Saturday, June 04, 2005
AuroraNote; Live House Vs. Club
AuroraNote at the Shimokitazawa Garage.
For the sake of simplicity I’ve often written that I went to see this or that band at a CLUB, when in reality I saw the band at what is called in Japan a LIVE HOUSE. There’s a difference between the two for the Japanese. A live house is a (usually) small hall with a stage and sound system, where the audience stands and listens to live music. A club, on the hand, is a space for people to dance to DJ-ed music.
Friday night I got to go to both a live house and a club in a single evening, and found out I’m a live house guy rather than a clubber.
The live house was the Garage in Shimokitazawa, and I went there to see the bands AuroraNote and Winnie. My friend Hironobu Hirata, the bassist for Swinging Popsicle, also plays for AuroraNote. In his thirties, Hirata is about ten years older than the other three members of the band, and it seems he plays the role of a sage in the band, a veteran of the music scene who was behind the success of Swinging Popsicle, one of Japan’s great guitar pop bands.
As with most live house shows, the Garage show started around 7PM with an opening band, and then Winnie was up next and played a good show. AuroraNote was the third and final act, and when I looked around at the remaining audience I saw that, without exaggeration, I was about the only guy in the crowd of about fifty people.
They are a good-looking band, probably partly explaining their appeal to the womenfolk.
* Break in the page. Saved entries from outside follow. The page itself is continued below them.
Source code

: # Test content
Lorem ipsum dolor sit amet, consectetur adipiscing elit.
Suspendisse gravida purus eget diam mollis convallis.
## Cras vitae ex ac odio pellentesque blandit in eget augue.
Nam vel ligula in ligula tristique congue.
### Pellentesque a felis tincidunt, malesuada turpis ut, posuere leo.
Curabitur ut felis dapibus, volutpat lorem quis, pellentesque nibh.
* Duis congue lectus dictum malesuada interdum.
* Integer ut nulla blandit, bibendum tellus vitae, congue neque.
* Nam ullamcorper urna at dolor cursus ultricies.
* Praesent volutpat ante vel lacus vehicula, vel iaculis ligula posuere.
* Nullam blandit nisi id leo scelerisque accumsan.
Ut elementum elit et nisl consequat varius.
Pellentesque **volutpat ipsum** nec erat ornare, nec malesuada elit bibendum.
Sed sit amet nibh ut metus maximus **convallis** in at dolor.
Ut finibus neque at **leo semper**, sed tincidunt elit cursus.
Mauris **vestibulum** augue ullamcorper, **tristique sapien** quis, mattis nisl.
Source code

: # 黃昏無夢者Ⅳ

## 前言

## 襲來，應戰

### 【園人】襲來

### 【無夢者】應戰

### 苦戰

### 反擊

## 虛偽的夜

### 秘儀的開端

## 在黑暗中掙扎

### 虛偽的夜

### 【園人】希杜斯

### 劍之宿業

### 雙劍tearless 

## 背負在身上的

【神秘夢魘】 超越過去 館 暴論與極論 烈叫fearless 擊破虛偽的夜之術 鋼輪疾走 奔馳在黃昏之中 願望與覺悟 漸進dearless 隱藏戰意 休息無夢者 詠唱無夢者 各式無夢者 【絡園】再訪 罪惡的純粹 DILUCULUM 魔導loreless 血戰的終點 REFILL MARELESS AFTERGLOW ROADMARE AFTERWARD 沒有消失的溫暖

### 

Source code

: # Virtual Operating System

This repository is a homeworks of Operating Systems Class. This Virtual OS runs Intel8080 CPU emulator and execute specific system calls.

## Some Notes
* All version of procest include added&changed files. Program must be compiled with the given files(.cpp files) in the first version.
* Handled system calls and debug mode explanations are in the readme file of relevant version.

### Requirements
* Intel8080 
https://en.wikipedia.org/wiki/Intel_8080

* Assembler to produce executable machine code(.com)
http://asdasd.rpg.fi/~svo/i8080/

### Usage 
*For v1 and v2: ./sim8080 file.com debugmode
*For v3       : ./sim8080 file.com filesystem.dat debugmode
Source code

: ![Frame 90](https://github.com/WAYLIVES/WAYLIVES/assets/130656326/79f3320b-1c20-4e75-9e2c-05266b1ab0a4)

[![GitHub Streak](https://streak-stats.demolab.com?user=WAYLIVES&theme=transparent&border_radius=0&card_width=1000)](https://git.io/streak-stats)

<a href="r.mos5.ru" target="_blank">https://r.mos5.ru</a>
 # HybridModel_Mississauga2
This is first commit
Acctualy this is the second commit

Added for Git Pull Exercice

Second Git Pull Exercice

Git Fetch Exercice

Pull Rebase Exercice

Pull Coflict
But they also play energetic and soulful music, a sort of blues-y American rock that reminds me a bit of another Japanese band, the Triceratops. AuroraNote has just released their first album, Sekai no Shikumi [‘The Way the World Works’, my translation], and they are about to go on a national tour. It was a satisfying, rocking show—I don’t see any reason why they shouldn’t become popular with the guys too.
Another shot of AuroraNote.
After the Garage show, I headed from the hippie-ish Shimokitazawa neighborhood to the trendy Nishi-Azabu area to catch an all-night show at the Yellow club.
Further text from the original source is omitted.